Belgique

Une "vague de grèves" devrait toucher le pays vendredi à l'occasion d'une journée d'actions syndicales, préviennent mardi les organisations représentant les travailleurs. 

Plusieurs thématiques expliquent cette situation: le mécontentement lié à la réforme des pensions voulue par le gouvernement, l'échec des négociations liées aux métiers pénibles et l'agitation croissante au sujet du pouvoir d'achat. La circulation des trains ne devrait toutefois pas être affectée, au contraire de celles des véhicules du TEC, en particulier à Liège et Charleroi. Les bus, trams et métros de la Stib devraient eux circuler normalement. Les syndicats se disent "surpris" par la grande volonté de faire grève parmi les travailleurs. De nombreuses entreprises de l'industrie alimentaire devraient ainsi être fermées vendredi, selon Pia Stalpaert, présidente de la CSC Alimentation et Services. Elle s'attend à de nombreuses grèves, et ce également pour le secteur de la sécurité et du gardiennage et dans celui du nettoyage.
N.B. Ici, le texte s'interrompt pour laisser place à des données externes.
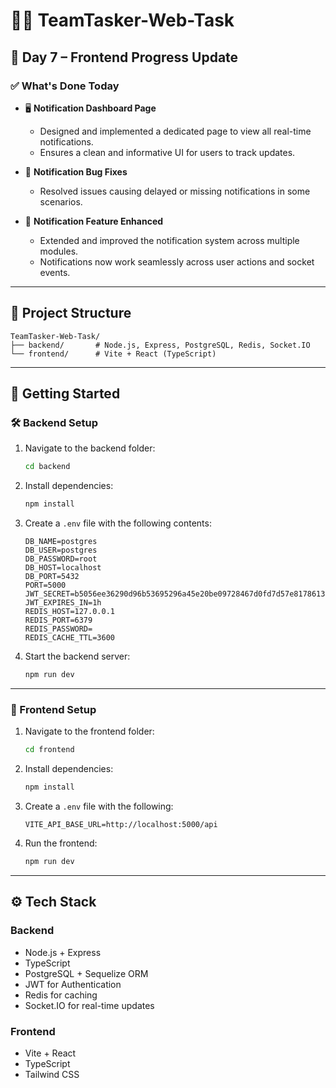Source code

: # 🧑‍💻 TeamTasker-Web-Task

## 📅 Day 7 – Frontend Progress Update

### ✅ What's Done Today

- 🖥️ **Notification Dashboard Page**
  - Designed and implemented a dedicated page to view all real-time notifications.
  - Ensures a clean and informative UI for users to track updates.

- 🐛 **Notification Bug Fixes**
  - Resolved issues causing delayed or missing notifications in some scenarios.

- 🔔 **Notification Feature Enhanced**
  - Extended and improved the notification system across multiple modules.
  - Notifications now work seamlessly across user actions and socket events.

---

## 📁 Project Structure
```
TeamTasker-Web-Task/
├── backend/       # Node.js, Express, PostgreSQL, Redis, Socket.IO
└── frontend/      # Vite + React (TypeScript)
```

---

## 🚀 Getting Started

### 🛠 Backend Setup
1. Navigate to the backend folder:
   ```bash
   cd backend
   ```

2. Install dependencies:
   ```bash
   npm install
   ```

3. Create a `.env` file with the following contents:
   ```env
   DB_NAME=postgres
   DB_USER=postgres
   DB_PASSWORD=root
   DB_HOST=localhost
   DB_PORT=5432
   PORT=5000
   JWT_SECRET=b5056ee36290d96b53695296a45e20be09728467d0fd7d57e81786139786f2e9
   JWT_EXPIRES_IN=1h 
   REDIS_HOST=127.0.0.1
   REDIS_PORT=6379
   REDIS_PASSWORD=
   REDIS_CACHE_TTL=3600
   ```

4. Start the backend server:
   ```bash
   npm run dev
   ```

---

### 🎨 Frontend Setup
1. Navigate to the frontend folder:
   ```bash
   cd frontend
   ```

2. Install dependencies:
   ```bash
   npm install
   ```

3. Create a `.env` file with the following:
   ```env
   VITE_API_BASE_URL=http://localhost:5000/api
   ```

4. Run the frontend:
   ```bash
   npm run dev
   ```

---

## ⚙️ Tech Stack

### Backend
- Node.js + Express
- TypeScript
- PostgreSQL + Sequelize ORM
- JWT for Authentication
- Redis for caching
- Socket.IO for real-time updates

### Frontend
- Vite + React
- TypeScript
- Tailwind CSS
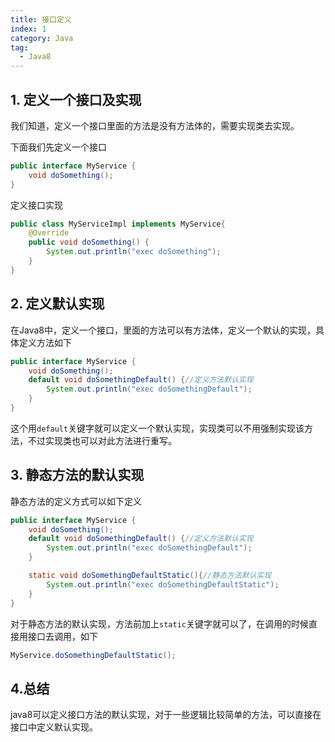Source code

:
 ```yaml
---
title: 接口定义
index: 1
category: Java
tag:
  - Java8
---
```


## 1. 定义一个接口及实现

我们知道，定义一个接口里面的方法是没有方法体的，需要实现类去实现。

下面我们先定义一个接口

```java
public interface MyService {
    void doSomething();
}
```

定义接口实现

```java
public class MyServiceImpl implements MyService{
    @Override
    public void doSomething() {
        System.out.println("exec doSomething");
    }
}
```

## 2. 定义默认实现

在Java8中，定义一个接口，里面的方法可以有方法体，定义一个默认的实现，具体定义方法如下

```java
public interface MyService {
    void doSomething();
    default void doSomethingDefault() {//定义方法默认实现
        System.out.println("exec doSomethingDefault");
    }
}
```

这个用`default`关键字就可以定义一个默认实现，实现类可以不用强制实现该方法，不过实现类也可以对此方法进行重写。

## 3. 静态方法的默认实现

静态方法的定义方式可以如下定义

```java
public interface MyService {
    void doSomething();
    default void doSomethingDefault() {//定义方法默认实现
        System.out.println("exec doSomethingDefault");
    }

    static void doSomethingDefaultStatic(){//静态方法默认实现
        System.out.println("exec doSomethingDefaultStatic");
    }
}
```

对于静态方法的默认实现，方法前加上`static`关键字就可以了，在调用的时候直接用接口去调用，如下

```java
MyService.doSomethingDefaultStatic();
```



## 4.总结

java8可以定义接口方法的默认实现，对于一些逻辑比较简单的方法，可以直接在接口中定义默认实现。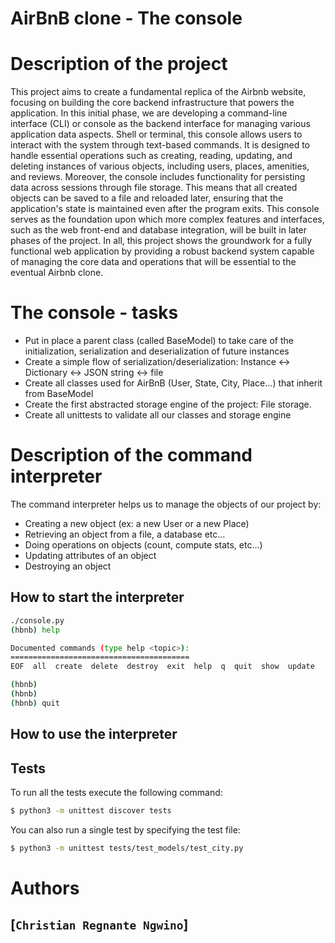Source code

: 
# AirBnB clone - The console

# Description of the project

This project aims to create a fundamental replica of the Airbnb website, focusing on building the core backend infrastructure that powers the application. In this initial phase, we are developing a command-line interface (CLI) or console as the backend interface for managing various application data aspects.
Shell or terminal, this console allows users to interact with the system through text-based commands. It is designed to handle essential operations such as creating, reading, updating, and deleting instances of various objects, including users, places, amenities, and reviews.
Moreover, the console includes functionality for persisting data across sessions through file storage. This means that all created objects can be saved to a file and reloaded later, ensuring that the application's state is maintained even after the program exits. This console serves as the foundation upon which more complex features and interfaces, such as the web front-end and database integration, will be built in later phases of the project.
In all, this project shows the groundwork for a fully functional web application by providing a robust backend system capable of managing the core data and operations that will be essential to the eventual Airbnb clone.


# The console - tasks
-  Put in place a parent class (called BaseModel) to take care of the initialization, serialization and deserialization of  future instances <br>
-  Create a simple flow of serialization/deserialization: Instance <-> Dictionary <-> JSON string <-> file
-  Create all classes used for AirBnB (User, State, City, Place…) that inherit from BaseModel
-  Create the first abstracted storage engine of the project: File storage.
-  Create all unittests to validate all our classes and storage engine


# Description of the command interpreter

The command interpreter helps us to manage the objects of our project by:

- Creating a new object (ex: a new User or a new Place)
- Retrieving an object from a file, a database etc…
- Doing operations on objects (count, compute stats, etc…)
- Updating attributes of an object
- Destroying an object

## How to start the interpreter

```bash
./console.py
(hbnb) help

Documented commands (type help <topic>):
========================================
EOF  all  create  delete  destroy  exit  help  q  quit  show  update

(hbnb) 
(hbnb) 
(hbnb) quit

```

## How to use the interpreter

## Tests
To run all the tests execute the following command:

```bash
$ python3 -m unittest discover tests
```
You can also run a single test by specifying the test file:

```bash
$ python3 -m unittest tests/test_models/test_city.py

```
# Authors

## [`Christian Regnante Ngwino`]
Tant le gouvernement que les employeurs suscitent le mécontentement des travailleurs, qui vivent mal l'échec des pourparlers sur les métiers pénibles dans le cadre de la réforme des pensions mais qui ressentent aussi un mécontentement important quant à leur pouvoir d'achat.

"Les actions des gilets jaunes ont réveillé les gens et les ont mis en colère. Ils voient partout des hausses de prix mais très peu en compensation", à en croire Pia Stalpaert.

Cette agitation croissante devrait dès lors être perceptible vendredi, tant au sud qu'au nord du pays. "Une vague de grèves" est en vue, prédit-on au syndicat socialiste.

La volonté de faire grève sera ainsi, et comme de tradition, très forte dans les régions de Charleroi et de Liège. Dans ces deux régions, 24 heures d'arrêts de travail interprofessionnels ont été décrétées par la FGTB, qui seront en outre suivies en front commun syndical à Charleroi. La circulation au sein du TEC devrait dès lors être fortement perturbée dans ces deux villes.

Ce sera probablement aussi le cas dans le Centre, où un appel à 24 heures de grève a été lancé par le syndicat socialiste. Ailleurs, en Brabant wallon, en Wallonie picarde ou dans le Luxembourg, on s'attend à des piquets devant différentes grandes entreprises et enseignes.

Enfin, des actions de grève sont attendues dans plusieurs secteurs pour la région Mons-Borinage, indique-t-on à la FGTB.

La Flandre sera également touchée par des actions pouvant aller de grèves à des réunions de militants, en passant par des piquets devant les entreprises ou l'organisation de conseils d'entreprises extraordinaires. La CSC Metea flamande s'attend à ce que les activités d'entreprises comme Volvo Cars et Volvo Trucks à Gand, et Asco à Zaventem soient perturbées.

Les usagers du rail ne devraient par contre pas connaître de soucis vendredi. Aucun préavis de grève n'a en effet été déposé dans ce secteur, selon la SNCB et la CGSP Cheminots. "S'il devait y avoir des perturbations, elles seront très limitées", prévoit d'ailleurs l'entreprise ferroviaire. La journée d'actions sera probablement peu perceptible dans le secteur public.

La même situation prévaut du côté de la Stib, la société de transports en commun bruxelloise, qui ne prévoit pas de participation syndicale à l'action de vendredi.

La FGTB a répété mardi qu'elle s'attendait à plusieurs actions symboliques ou "coups de poing" vendredi à travers tout le pays, allant de blocages d'entreprises ou de zonings à celui de routes ou d'opérations escargot.

Enfin, un rassemblement en front commun sera organisé à 11h00 vendredi devant le siège de la Fédération des entreprises de Belgique (FEB) à Bruxelles.